Want to make sure that your messages are impossible to intercept? Why not use Apple’s iMessage service. According to a DEA report the United States government is having a hard time cracking into Apple’s encrypted messaging service for domestic lawful wiretapping. This after an investigation the DEA conducted last February was thwarted as the surveillance targets began using iMessage for their communications.
The intelligence note titled “APPLE’S iMESSAGES: A CHALLENGE FOR DEA INTERCEPT” details how communication between two Apple devices using iMessage is hard to intercept. This was discovered by the San Jose Resident Office of the DEA. They say that text messages sent using iMessages between Apple products are not captured by pen register, trap and trace devices or Title III interceptions.
Messages sent between an Apple device and a non-Apple device is more likely to be intercepted as it uses SMS protocols. The easy way to intercept the message is to perform it at the non-Apple device.
While messages sent using the iMessage service may be hard to intercept it does not prove that the government will not be able to read it.
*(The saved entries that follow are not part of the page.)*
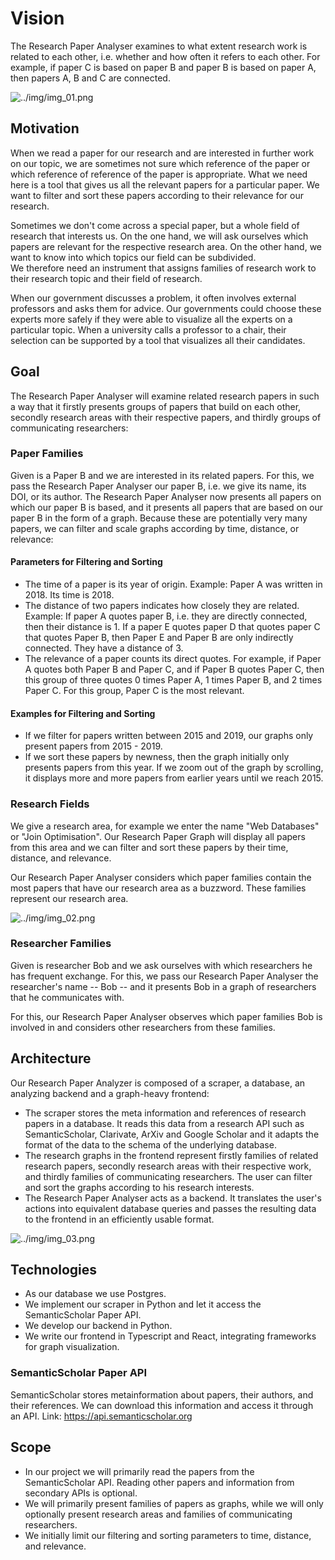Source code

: # Vision
The Research Paper Analyser examines to what extent research work is related to each other, 
i.e. whether and how often it refers to each other. 
For example, if paper C is based on paper B and paper B is based on paper A, then papers A, B and C are connected. 

![../img/img_01.png](../img/img_01.png)

## Motivation
When we read a paper for our research and are interested in further work on our topic, 
we are sometimes not sure which reference of the paper or which reference of reference of the paper is appropriate. 
What we need here is a tool that gives us all the relevant papers for a particular paper. 
We want to filter and sort these papers according to their relevance for our research.

Sometimes we don't come across a special paper, but a whole field of research that interests us. 
On the one hand, we will ask ourselves which papers are relevant for the respective research area. 
On the other hand, we want to know into which topics our field can be subdivided.  
We therefore need an instrument that assigns families of research work to their research topic and their field of research.

When our government discusses a problem, it often involves external professors and asks them for advice. 
Our governments could choose these experts more safely if they were able to visualize all the experts on a particular topic. 
When a university calls a professor to a chair, their selection can be supported by a tool that visualizes all their candidates. 

## Goal
The Research Paper Analyser will examine related research papers in such a way that it firstly presents groups of 
papers that build on each other, secondly research areas with their respective papers, and thirdly groups of 
communicating researchers:

### Paper Families
Given is a Paper B and we are interested in its related papers. 
For this, we pass the Research Paper Analyser our paper B, i.e. we give its name, its DOI, or its author.
The Research Paper Analyser now presents all papers on which our paper B is based, and it presents all papers 
that are based on our paper B in the form of a graph.
Because these are potentially very many papers, we can filter and scale graphs according by time, distance, or relevance: 

#### Parameters for Filtering and Sorting
- The time of a paper is its year of origin. 
Example: Paper A was written in 2018. Its time is 2018.
- The distance of two papers indicates how closely they are related. 
Example: If paper A quotes paper B, i.e. they are directly connected, then their distance is 1. 
If a paper E quotes paper D that quotes paper C that quotes Paper B, then Paper E and Paper B are only indirectly connected.
They have a distance of 3. 
- The relevance of a paper counts its direct quotes. 
For example, if Paper A quotes both Paper B and Paper C, and if Paper B quotes Paper C, 
then this group of three quotes 0 times Paper A, 1 times Paper B, and 2 times Paper C. 
For this group, Paper C is the most relevant.

#### Examples for Filtering and Sorting
- If we filter for papers written between 2015 and 2019, our graphs only present papers from 2015 - 2019.
- If we sort these papers by newness, then the graph initially only presents papers from this year.
 If we zoom out of the graph by scrolling, it displays more and more papers from earlier years until we reach 2015.   

### Research Fields
We give a research area, for example we enter the name "Web Databases" or "Join Optimisation".
Our Research Paper Graph will display all papers from this area and we can filter and sort these papers by 
their time, distance, and relevance.

Our Research Paper Analyser considers which paper families contain the most papers that have our research area as a buzzword. 
These families represent our research area. 

![../img/img_02.png](../img/img_02.png)

### Researcher Families
Given is researcher Bob and we ask ourselves with which researchers he has frequent exchange. 
For this, we pass our Research Paper Analyser the researcher's name -- Bob -- and it presents Bob in a graph of
researchers that he communicates with.

For this, our Research Paper Analyser observes which paper families Bob is involved in and 
considers other researchers from these families. 

## Architecture
Our Research Paper Analyzer is composed of a scraper, a database, an analyzing backend and a graph-heavy frontend:
- The scraper stores the meta information and references of research papers in a database. 
It reads this data from a research API such as SemanticScholar, Clarivate, ArXiv and Google Scholar and it 
adapts the format of the data to the schema of the underlying database. 
- The research graphs in the frontend represent firstly families of related research papers, 
secondly research areas with their respective work, 
and thirdly families of communicating researchers. 
The user can filter and sort the graphs according to his research interests. 
- The Research Paper Analyser acts as a backend. 
It translates the user's actions into equivalent database queries and 
passes the resulting data to the frontend in an efficiently usable format. 

![../img/img_03.png](../img/img_03.png)

## Technologies
- As our database we use Postgres.
- We implement our scraper in Python and let it access the SemanticScholar Paper API.
- We develop our backend in Python.
- We write our frontend in Typescript and React, integrating frameworks for graph visualization.

### SemanticScholar Paper API
SemanticScholar stores metainformation about papers, their authors, and their references. 
We can download this information and access it through an API.
Link: https://api.semanticscholar.org 

## Scope
- In our project we will primarily read the papers from the SemanticScholar API. 
Reading other papers and information from secondary APIs is optional. 
- We will primarily present families of papers as graphs, while we will only optionally present research areas and 
families of communicating researchers.
- We initially limit our filtering and sorting parameters to time, distance, and relevance.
The DEA can simply go to Apple with a court order asking for their cooperation and we’re sure that they will give up the data. Unlike Google, Twitter or even Microsoft the company does not have a transparency report. This means the public will not know how many times the federal government has made requests to get information and how many times the company has complied with these requests.
iMessage is a free instant messaging service that allows anyone with an iOS or Mac device to send messages over Wi-Fi, 3G or LTE. Text, photos and videos can be exchanged between compatible devices.